Opening Remarks
We may have passed by milestones that proved our accomplishments to other people, but we have yet to prove ourselves to ourselves.
Dear Reader,
In my youth, I was a devotee of the style of book known as the “coming of age story.” I did not consciously reach for these books (which are all too common in children’s literature), but I read them eagerly when I found them. One of my favorites was Rosemary Sutcliffe’s The Eagle of the Ninth, in which a young Roman centurion, though crippled in combat, ventures into the dangerous unknown to restore the stolen honor of his father’s legion. Another was Frances Hodgson Burnett’s A Little Princess, in which the pampered heroine is orphaned, deprived of all her riches, and greatly misused by those who ought to care for her—yet discovers the inner strength to press on with bravery and kindness nonetheless.
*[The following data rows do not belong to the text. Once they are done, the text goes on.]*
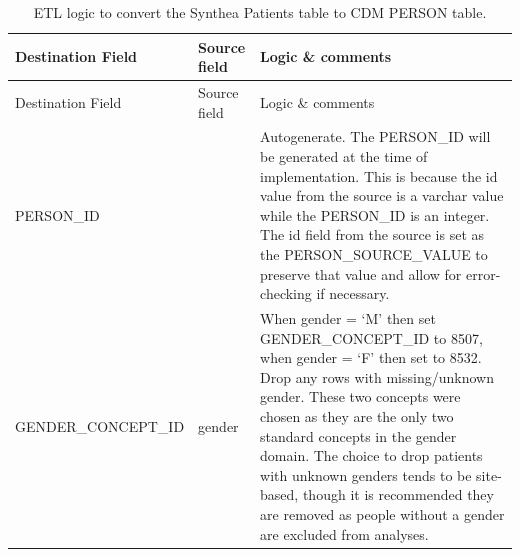 \documentclass[11pt]{book}
\theoremstyle{definition}
\theoremstyle{definition}
\theoremstyle{definition}
\theoremstyle{remark}
\begin{document}
\begin{longtable}[]{@{}lll@{}}
\caption{\label{tab:syntheaEtlPerson} ETL logic to convert the Synthea Patients table to CDM PERSON table.}\tabularnewline
\toprule
\begin{minipage}[b]{0.28\columnwidth}\raggedright
Destination Field\strut
\end{minipage} & \begin{minipage}[b]{0.12\columnwidth}\raggedright
Source field\strut
\end{minipage} & \begin{minipage}[b]{0.51\columnwidth}\raggedright
Logic \& comments\strut
\end{minipage}\tabularnewline
\midrule
\endfirsthead
\toprule
\begin{minipage}[b]{0.28\columnwidth}\raggedright
Destination Field\strut
\end{minipage} & \begin{minipage}[b]{0.12\columnwidth}\raggedright
Source field\strut
\end{minipage} & \begin{minipage}[b]{0.51\columnwidth}\raggedright
Logic \& comments\strut
\end{minipage}\tabularnewline
\midrule
\endhead
\begin{minipage}[t]{0.28\columnwidth}\raggedright
PERSON\_ID\strut
\end{minipage} & \begin{minipage}[t]{0.12\columnwidth}\raggedright
\strut
\end{minipage} & \begin{minipage}[t]{0.51\columnwidth}\raggedright
Autogenerate. The PERSON\_ID will be generated at the time of implementation. This is because the id value from the source is a varchar value while the PERSON\_ID is an integer. The id field from the source is set as the PERSON\_SOURCE\_VALUE to preserve that value and allow for error-checking if necessary.\strut
\end{minipage}\tabularnewline
\begin{minipage}[t]{0.28\columnwidth}\raggedright
GENDER\_CONCEPT\_ID\strut
\end{minipage} & \begin{minipage}[t]{0.12\columnwidth}\raggedright
gender\strut
\end{minipage} & \begin{minipage}[t]{0.51\columnwidth}\raggedright
When gender = `M' then set GENDER\_CONCEPT\_ID to 8507, when gender = `F' then set to 8532. Drop any rows with missing/unknown gender. These two concepts were chosen as they are the only two standard concepts in the gender domain. The choice to drop patients with unknown genders tends to be site-based, though it is recommended they are removed as people without a gender are excluded from analyses.\strut

\end{minipage}
\end{longtable}
\end{document}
Looking back, I realize that my favorite coming-of-age tales have in common the trope of the young person leaving home behind, being rigorously tested, and in the process discovering what he or she is really made of—inevitably, braver, stronger, and more resilient stuff than he or she could ever have imagined. When pushed to their breaking points, these heroes and heroines overcome the odds stacked against them, and having done so, they know two things: who they really are, and that they are really grown up now.
In modern culture, we have some stand-ins for these moments of personal mastery that propel one from childhood into something beyond: things like graduating from high school. Or college. Buying a house. Perhaps marrying, or having children—or finishing another level of graduate school, or getting that next promotion. Yet I have found in myself and in many of my colleagues a nagging sense of doubt: do any of these things really make us grown up? How would we know for sure? We make uneasy jokes about what we’ll do or who we’ll be when we really reach that mythic state. We may have passed by milestones that proved our accomplishments to other people, but we have yet to prove ourselves to ourselves.
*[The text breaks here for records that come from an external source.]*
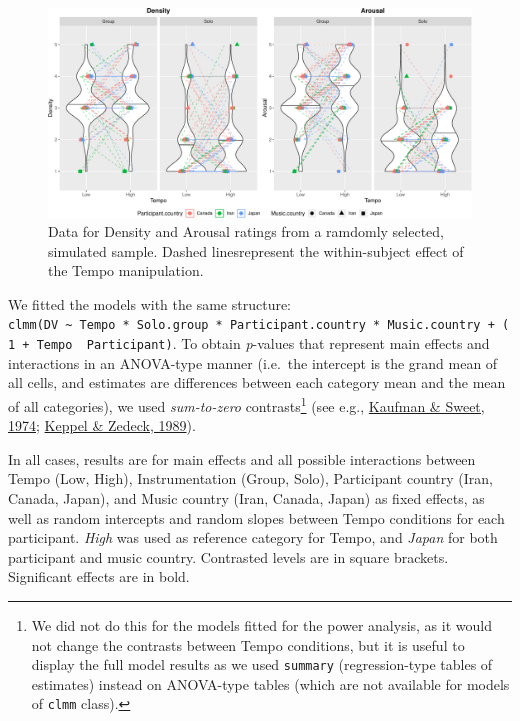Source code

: \documentclass[
  bookmarksnumbered]{article}
\begin{document}
\begin{figure}
\centering
\includegraphics{Power_analysis_files/figure-latex/unnamed-chunk-17-1.pdf}
\caption{\label{fig:unnamed-chunk-17}Data for Density and Arousal ratings from a ramdomly selected, simulated sample. Dashed linesrepresent the within-subject effect of the Tempo manipulation.}
\end{figure}

We fitted the models with the same structure: \texttt{clmm(DV\ \textasciitilde{}\ Tempo\ *\ Solo.group\ *\ Participant.country\ *\ Music.country\ +\ (1\ +\ Tempo\ \textbar{}\ Participant)}. To obtain \emph{p}-values that represent main effects and interactions in an ANOVA-type manner (i.e.~the intercept is the grand mean of all cells, and estimates are differences between each category mean and the mean of all categories), we used \emph{sum-to-zero} contrasts\footnote{We did not do this for the models fitted for the power analysis, as it would not change the contrasts between Tempo conditions, but it is useful to display the full model results as we used \texttt{summary} (regression-type tables of estimates) instead on ANOVA-type tables (which are not available for models of \texttt{clmm} class).} (see e.g., \protect\hyperlink{ref-kaufmanContrastCodingLeast1974}{Kaufman \& Sweet, 1974}; \protect\hyperlink{ref-keppelDataAnalysisResearch1989}{Keppel \& Zedeck, 1989}).

In all cases, results are for main effects and all possible interactions between Tempo (Low, High), Instrumentation (Group, Solo), Participant country (Iran, Canada, Japan), and Music country (Iran, Canada, Japan) as fixed effects, as well as random intercepts and random slopes between Tempo conditions for each participant. \emph{High} was used as reference category for Tempo, and \emph{Japan} for both participant and music country. Contrasted levels are in square brackets. Significant effects are in bold.
\end{document}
The question of what it means to grow up—now, today, in the culture that we are a part of—is what this issue of Fare Forward is about. In “The Right Thing for the Wrong Reason,” Christian Lingner looks at the ways we think and talk about finding meaning—a discourse he suspects is missing a crucial point. Shawn Phillip Cooper writes in “King Arthur’s Youth” about another of my favorite coming-of-age stories, The Sword in the Stone, and the lessons Arthurian tragedy can teach us about choice and consequences. Jake Casale tackles our cultural obsession with looking back to an idealized childhood in “When Nostalgia Grows Up.” And in “Putting a Cap on Eternal Youth,” Griffin Gooch confronts his fear of growing old.
The thread that ties these pieces together is this: that growing up, like life, is something that you absolutely must do yourself—and that you are wholly incapable of doing without a great deal of help from other people. Moreover, it is what you are doing already, one way or another, whether you realize it or not. Good luck.